I have seen some of the scripts which are either dealing with archive or binary data or copy files (not using python default functions) use chunk or block or offset or buffer or sector.

I have created a Python application and few of the requirements have been met by external libraries (archival / extracting data) or binaries. I would like to dive deeper now to get those third party library features into my application by writing a module of my own. Now I would like to know what those terms mean and where I can get started. Is there any documentation for the subject above?

Any documentation relevant to those words on the Python programming language would also be appreciated.

回答1:

Chunk is used for any (typically rather large) amount of data which still is only a part of any size of a whole, e. g. the first 1000 bytes of a file. The next 3000 bytes could be the next chunk.

Block is used for a fixed amount of data (typically technically determined) which typically is only part of a whole, e. g. the first 1024 bytes of a file. The next block would then also be 1024 bytes long. Also, sometimes not all of a block is used; the second and last block of a file of 1034 bytes is still 1024 bytes large, but only 10 bytes of it will be in use.

Offset is a positional distance, typically between the beginning of something and the position of interest; e. g. if the 23rd byte in a file of weather data stores the temperature, then the temperature's offset is 23 bytes. It can also be a shift of a data position, e. g. if something has gone wrong and now a file is corrupted, this can be because all bytes are shifted 32 bytes to the back (after inserting 32 zeros at the beginning or similar), then the whole file has an offset of 32 bytes.

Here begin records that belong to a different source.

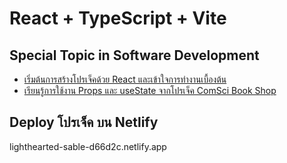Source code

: # React + TypeScript + Vite

## Special Topic in Software Development 

* [เริ่มต้นการสร้างโปรเจ็คด้วย React และเข้าใจการทำงานเบื้องต้น](01_ReactIntro.md)  
* [เรียนรู้การใช้งาน Props และ useState จากโปรเจ็ค ComSci Book Shop](02_Props_useState.md)

## Deploy โปรเจ็ค บน Netlify

lighthearted-sable-d66d2c.netlify.app

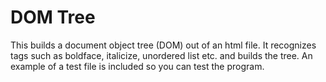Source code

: # DOM Tree

This builds a document object tree (DOM) out of an html file. It recognizes 
tags such as boldface, italicize, unordered list etc. and builds the tree. An
example of a test file is included so you can test the program.
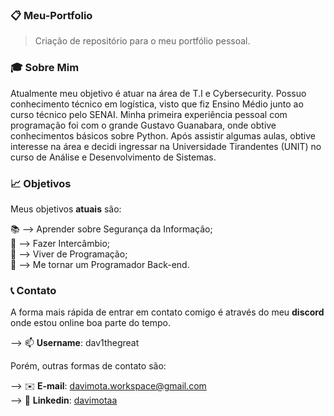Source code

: ### 📋 Meu-Portfolio
 
> Criação de repositório para o meu portfólio pessoal.

### 🎓 Sobre Mim

Atualmente meu objetivo é atuar na área de T.I e Cybersecurity. Possuo conhecimento técnico em logística, visto que fiz Ensino Médio junto ao curso técnico pelo SENAI. Minha primeira experiência pessoal com programação foi com o grande Gustavo Guanabara, onde obtive conhecimentos básicos sobre Python. Após assistir algumas aulas, obtive interesse na área e decidi ingressar na Universidade Tirandentes (UNIT) no curso de Análise e Desenvolvimento de Sistemas. 

### 📈 Objetivos

Meus objetivos **atuais** são:

📚 --> Aprender sobre Segurança da Informação; <br>
🦅 --> Fazer Intercâmbio; <br>
💼 --> Viver de Programação; <br>
📌 --> Me tornar um Programador Back-end. 

### 📞 Contato

A forma mais rápida de entrar em contato comigo é através do meu **discord** onde estou online boa parte do tempo. 

--> 📫 **Username**: dav1thegreat

Porém, outras formas de contato são:

--> ✉️ **E-mail**: davimota.workspace@gmail.com <br>
--> 📱 **Linkedin**: [davimotaa](https://www.linkedin.com/in/davimotaa/)
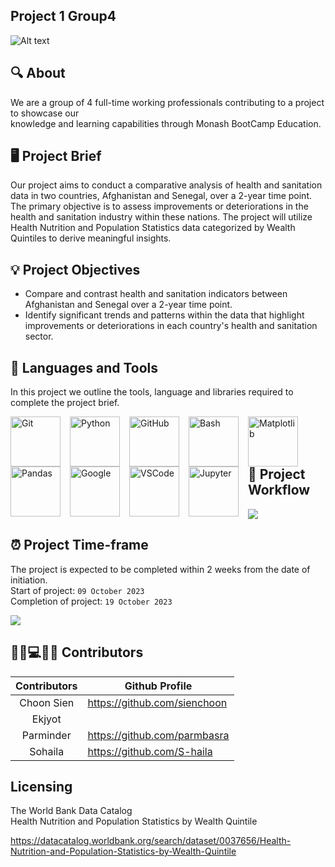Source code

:## Project 1 Group4

![Alt text](Project_1 _ _ _Group_4.png)

## 🔍 About

We are a group of 4 full-time working professionals contributing to a project to showcase our<br />
knowledge and learning capabilities through Monash BootCamp Education.<br />


## 🖥 Project Brief

Our project aims to conduct a comparative analysis of health and sanitation data in two countries, Afghanistan and Senegal, over a 2-year time point. The primary objective is to assess improvements or deteriorations in the health and sanitation industry within these nations. The project will utilize Health Nutrition and Population Statistics data categorized by Wealth Quintiles to derive meaningful insights.

## 💡 Project Objectives

- Compare and contrast health and sanitation indicators between Afghanistan and Senegal over a 2-year time point.
- Identify significant trends and patterns within the data that highlight improvements or deteriorations in each country's health and sanitation sector.

## 🧰 Languages and Tools

In this project we outline the tools, language and libraries required to complete the project brief.
<br />

<img align="left" alt="Git" width="80px" style="padding-right:12px;" src="https://cdn.jsdelivr.net/gh/devicons/devicon/icons/git/git-original.svg" />
<img align="left" alt="Python" width="80x" style="padding-right:12px;" src="https://cdn.jsdelivr.net/gh/devicons/devicon/icons/python/python-plain.svg" />
<img align="left" alt="GitHub" width="80px" style="padding-right:12px;" src="https://cdn.jsdelivr.net/gh/devicons/devicon/icons/github/github-original.svg" />
<img align="left" alt="Bash" width="80px" style="padding-right:12px;" src="https://cdn.jsdelivr.net/gh/devicons/devicon/icons/bash/bash-original.svg" />
<img align="left" alt="Matplotlib" width="80px" style="padding-right:12px;" src="https://seeklogo.com/images/M/matplotlib-logo-7676870AC0-seeklogo.com.png" />
<img align="left" alt="Pandas" width="80px" style="padding-right:12px;" src="https://cdn.jsdelivr.net/gh/devicons/devicon/icons/pandas/pandas-original-wordmark.svg" />
<img align="left" alt="Google" width="80px" style="padding-right:12px;" src="https://cdn.jsdelivr.net/gh/devicons/devicon/icons/google/google-original-wordmark.svg" />
<img align="left" alt="VSCode" width="80px" style="padding-right:12px;" src="https://cdn.jsdelivr.net/gh/devicons/devicon/icons/vscode/vscode-original.svg" />
<img align="left" alt="Jupyter" width="80px" style="padding-right:12px;" src="https://cdn.jsdelivr.net/gh/devicons/devicon/icons/jupyter/jupyter-original-wordmark.svg" />
<br />
<br />
<br />

## 🔄 Project Workflow 

 [![](https://mermaid.ink/img/pako:eNqNkUFPwzAMhf-KldMmbRJD4tID0mgHDISYGLd1B6t124zUqVIXmNb9d9KMw4SEIKco9vccv3dQmc1JRaow9iOr0Am8JimDP_PNytkdZQLPnRjNtIXp9LpfshaNBnIUBPpsjHUo2nIPN6MXagldVo19I8SjhN7J2Aa-dcYwCJ_E46AVV3YAF5t5UVbIuhVkuLyYzbaDwPIQ27rRhiDxs47n4NpWqA32cPsTvfoLXaGre7jbrImp9Hv8Z9zibbe30sP9OfXLpMAtT-sZ8j_jMpR6eBjNGc2-1e04VC1npmuDdY_ea-8dS7ByqyaqJlejzn0yh-CakopqSlXkrzkV2BlJVcpH34qd2PWeMxWJ62iiusZnQ4nG0mGtogJN618p12Ld0yntEPrxC-acpyk?type=png)](https://mermaid.live/edit#pako:eNqNkUFPwzAMhf-KldMmbRJD4tID0mgHDISYGLd1B6t124zUqVIXmNb9d9KMw4SEIKco9vccv3dQmc1JRaow9iOr0Am8JimDP_PNytkdZQLPnRjNtIXp9LpfshaNBnIUBPpsjHUo2nIPN6MXagldVo19I8SjhN7J2Aa-dcYwCJ_E46AVV3YAF5t5UVbIuhVkuLyYzbaDwPIQ27rRhiDxs47n4NpWqA32cPsTvfoLXaGre7jbrImp9Hv8Z9zibbe30sP9OfXLpMAtT-sZ8j_jMpR6eBjNGc2-1e04VC1npmuDdY_ea-8dS7ByqyaqJlejzn0yh-CakopqSlXkrzkV2BlJVcpH34qd2PWeMxWJ62iiusZnQ4nG0mGtogJN618p12Ld0yntEPrxC-acpyk)



## ⏰ Project Time-frame

The project is expected to be completed within 2 weeks from the date of initiation. <br />
Start of project: `09 October 2023` <br />
Completion of project: `19 October 2023`

[![](https://mermaid.ink/img/pako:eNp1UjtPAzEM_itW5gwUhBA3QkVhqKgo4y25xNea5lElzoCq_nd8LdceAxmiyPlednJQNjlUjWIK6CliG0EWE3uEz98apB5WOX2hZZidAUXOlCK8RWIyngrFzYg5I4Z18wjvllOHGRpY5FT3sERkweqRCU-ZsNfwgQVNttsreXY7IT-nsCeJNMJgbthomKPHjWGJasrub7IxsDADRouyTZLN7kbxQdtJosnd_cT4BdF1xu5AJAWI_5lE62uR0kTm4W_-QAycYEH8Wjt96egqeiJNJ7bK0m1kM1jpi9e6doHK4KW0CpiDIScPeBhEWsVb6bRVjRwd9qZ6blUbjwI1ldP6O1rVcK6oVd07mdyczCaboJre-CJVdMQpL8-f4vQ3jj8g8LJW?type=png)](https://mermaid.live/edit#pako:eNp1UjtPAzEM_itW5gwUhBA3QkVhqKgo4y25xNea5lElzoCq_nd8LdceAxmiyPlednJQNjlUjWIK6CliG0EWE3uEz98apB5WOX2hZZidAUXOlCK8RWIyngrFzYg5I4Z18wjvllOHGRpY5FT3sERkweqRCU-ZsNfwgQVNttsreXY7IT-nsCeJNMJgbthomKPHjWGJasrub7IxsDADRouyTZLN7kbxQdtJosnd_cT4BdF1xu5AJAWI_5lE62uR0kTm4W_-QAycYEH8Wjt96egqeiJNJ7bK0m1kM1jpi9e6doHK4KW0CpiDIScPeBhEWsVb6bRVjRwd9qZ6blUbjwI1ldP6O1rVcK6oVd07mdyczCaboJre-CJVdMQpL8-f4vQ3jj8g8LJW)

## 👨‍💼💻👩‍💼 Contributors 

| <center>Contributors</center>    | <center>Github Profile</center>                         |
| ----------------| -------------------------------------- |
| <center>Choon Sien</center>      | https://github.com/sienchoon           |    
| <center>Ekjyot</center> |                                        |
| <center>Parminder</center>| https://github.com/parmbasra           |
| <center>Sohaila</center>| https://github.com/S-haila             |



## Licensing
The World Bank Data Catalog <br>
Health Nutrition and Population Statistics by Wealth Quintile

https://datacatalog.worldbank.org/search/dataset/0037656/Health-Nutrition-and-Population-Statistics-by-Wealth-Quintile



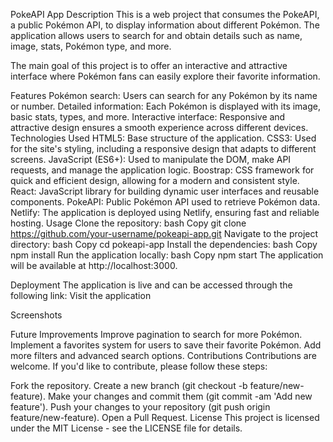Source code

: PokeAPI App
Description
This is a web project that consumes the PokeAPI, a public Pokémon API, to display information about different Pokémon. The application allows users to search for and obtain details such as name, image, stats, Pokémon type, and more.

The main goal of this project is to offer an interactive and attractive interface where Pokémon fans can easily explore their favorite information.

Features
Pokémon search: Users can search for any Pokémon by its name or number.
Detailed information: Each Pokémon is displayed with its image, basic stats, types, and more.
Interactive interface: Responsive and attractive design ensures a smooth experience across different devices.
Technologies Used
HTML5: Base structure of the application.
CSS3: Used for the site's styling, including a responsive design that adapts to different screens.
JavaScript (ES6+): Used to manipulate the DOM, make API requests, and manage the application logic.
Boostrap: CSS framework for quick and efficient design, allowing for a modern and consistent style.
React: JavaScript library for building dynamic user interfaces and reusable components.
PokeAPI: Public Pokémon API used to retrieve Pokémon data.
Netlify: The application is deployed using Netlify, ensuring fast and reliable hosting.
Usage
Clone the repository:
bash
Copy 
git clone https://github.com/your-username/pokeapi-app.git
Navigate to the project directory:
bash
Copy
cd pokeapi-app
Install the dependencies:
bash
Copy
npm install
Run the application locally:
bash
Copy
npm start
The application will be available at http://localhost:3000.

Deployment
The application is live and can be accessed through the following link:
Visit the application 

Screenshots



Future Improvements
Improve pagination to search for more Pokémon.
Implement a favorites system for users to save their favorite Pokémon.
Add more filters and advanced search options.
Contributions
Contributions are welcome. If you'd like to contribute, please follow these steps:

Fork the repository.
Create a new branch (git checkout -b feature/new-feature).
Make your changes and commit them (git commit -am 'Add new feature').
Push your changes to your repository (git push origin feature/new-feature).
Open a Pull Request.
License
This project is licensed under the MIT License - see the LICENSE file for details.
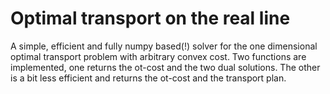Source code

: # Optimal transport on the real line

A simple, efficient and fully numpy based(!) solver for the one dimensional optimal transport problem with arbitrary convex cost. Two functions are implemented, one returns the ot-cost and the two dual solutions. The other is a bit less efficient and returns the ot-cost and the transport plan. 
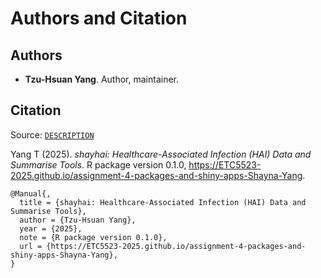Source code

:# Authors and Citation

## Authors

- **Tzu-Hsuan Yang**. Author, maintainer.

## Citation

Source:
[`DESCRIPTION`](https://github.com/ETC5523-2025/assignment-4-packages-and-shiny-apps-Shayna-Yang/blob/HEAD/DESCRIPTION)

Yang T (2025). *shayhai: Healthcare-Associated Infection (HAI) Data and
Summarise Tools*. R package version 0.1.0,
<https://ETC5523-2025.github.io/assignment-4-packages-and-shiny-apps-Shayna-Yang>.

    @Manual{,
      title = {shayhai: Healthcare-Associated Infection (HAI) Data and Summarise Tools},
      author = {Tzu-Hsuan Yang},
      year = {2025},
      note = {R package version 0.1.0},
      url = {https://ETC5523-2025.github.io/assignment-4-packages-and-shiny-apps-Shayna-Yang},
    }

Buffer is a piece of memory in which things are collected in order to process them as a whole when the buffer is full (or nearly full). A typical example is buffered output; here single characters are buffered until a line is complete, and then the whole line is printed to the terminal in one write operation. Sometimes buffers have a fixed size, sometimes they just have an upper limit.

Sector is like a block, a fixed size part of a whole, but related even more to a technical origin. The whole in this case often is a piece of hardware (like a hard drive or a CD), and typically sectors contain blocks.